Prof Rogan said walruses belong to the seal family but, unlike seals, they do not eat fish and feed instead on the benthos – organisms living in the mud of the shoreline and their preference is for shellfish such as mussels. They have very powerful jaws and can suck the mussel from the shell.


“They are really very big animals, growing to over three metres so they have to feed a lot and that’s why there was some recent evidence that walruses can feed on dead seals and suck their blubber while they have also been seen to take narwhals when narwhals get trapped in ice.”

Walruses live in large groups of up to several hundred and are highly gregarious, hauling out on rocks on islands or ice to rest with animals often sleeping or resting 18 or 20 hours a day, thus explaining why this animal has taken to resting on rocks or in boats off the Irish coast.

Prof Rogan said the walrus had first been spotted resting on a rock on Valentia Island in Co Kerry in March and was later spotted in Wales before resurfacing when it hauled itself into a boat off Ardmore in Co Waterford last week. Most recently, it appeared in West Cork.

“They are fascinating animals including possessing a really extraordinary vocal repertoire underwater, they can make all sorts of noises including sounds like door bells ringing – they are not deep divers so that is why they are found mostly in the coastal areas,” said Prof Rogan.

“It’s hard to know what that animal is doing here. It’s well out of its range and it’s also by itself which is a bit unusual. There’s a lot happening in the oceans and we do see some Arctic species down where so whether that the result of changes in the Arctic environment, it’s hard to know.

“Obviously in the Arctic they are hunted so I don’t know how much fear or otherwise this animal would have of humans but they are just very big animals and with its weight, just respect it and give it space and keep a distance away from it because it can move quite quickly on rocks or beaches.”


The most recent series of sightings of the walrus began on Sunday when it was spotted in Courtmacsherry in West Cork and then it emerged a five-metre boat was missing from its mooring in Dunnycove on the western side of Clonakilty Bay, only for locals to find it had it sunk at the mooring.

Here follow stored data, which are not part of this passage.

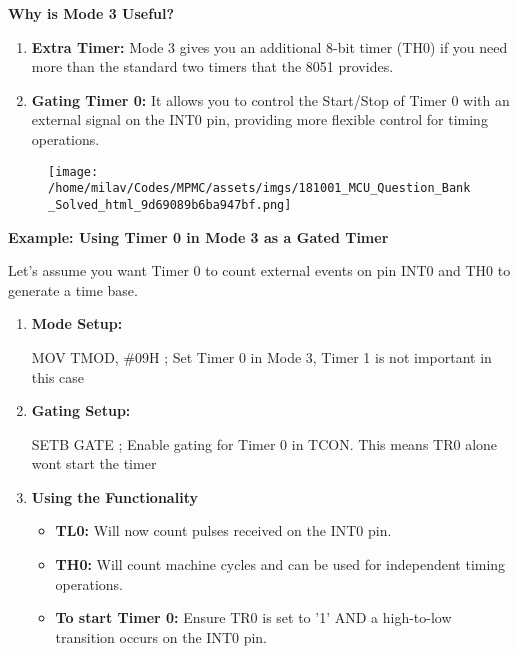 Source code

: \documentclass[
]{article}
\newenvironment{Shaded}{}{}
\newcommand{\NormalTok}[1]{#1}
\begin{document}
\textbf{Why is Mode 3 Useful?}

\begin{enumerate}
\def\labelenumi{\arabic{enumi}.}
\item
  \textbf{Extra Timer:} Mode 3 gives you an additional 8-bit timer (TH0)
  if you need more than the standard two timers that the 8051 provides.
\item
  \textbf{Gating Timer 0:} It allows you to control the Start/Stop of
  Timer 0 with an external signal on the INT0 pin, providing more
  flexible control for timing operations.
\end{enumerate}

\begin{figure}
\centering
\texttt{[image: /home/milav/Codes/MPMC/assets/imgs/181001\_MCU\_Question\_Bank\_Solved\_html\_9d69089b6ba947bf.png]}
\caption{}
\end{figure}

\textbf{Example: Using Timer 0 in Mode 3 as a Gated Timer}

Let's assume you want Timer 0 to count external events on pin INT0 and
TH0 to generate a time base.

\begin{enumerate}
\def\labelenumi{\arabic{enumi}.}
\item
  \textbf{Mode Setup:}

\begin{Shaded}
\begin{Highlighting}[]
\NormalTok{MOV TMOD, \#09H ; Set Timer 0 in Mode 3, Timer 1 is not important in this case}
\end{Highlighting}
\end{Shaded}
\item
  \textbf{Gating Setup:}

\begin{Shaded}
\begin{Highlighting}[]
\NormalTok{SETB GATE  ; Enable gating for Timer 0 in TCON. This means TR0 alone won\textquotesingle{}t start the timer}
\end{Highlighting}
\end{Shaded}
\item
  \textbf{Using the Functionality}

  \begin{itemize}
  \item
    \textbf{TL0:} Will now count pulses received on the INT0 pin.
  \item
    \textbf{TH0:} Will count machine cycles and can be used for
    independent timing operations.
  \item
    \textbf{To start Timer 0:} Ensure TR0 is set to '1' AND a
    high-to-low transition occurs on the INT0 pin.
  \end{itemize}
\end{enumerate}
\end{document}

Locals believe the walrus hauled itself into the boat to rest and in the process sunk it. The walrus later damaged a Rib (rigid inflatable body) boat when hauling himself or herself aboard, which almost caused the vessel to sink before the animal damaged another two boats that were also moored in Dunnycove.

Local boat owners began taking their boats from the water but the animal continued to remain in the area, attracting huge crowds, with hundreds of people thronging the narrow laneways around Ardfield on the western side of Clonakilty Bay.

Tim Feen, officer in charge of Castlefreke unit of the Irish Coast Guard, urged people to be careful and appealed to them to park responsibly and not just abandon their cars, so that in the event of any incident where somebody might fall and injure themselves the emergency services can reach them.

"People are naturally curious because I think there's only been a handful of sightings walrus in Ireland prior to this but this guy is proving a bit of rock star with all the sightings of him but people need to be responsible when parking here if they come down to see to try and see him," he said.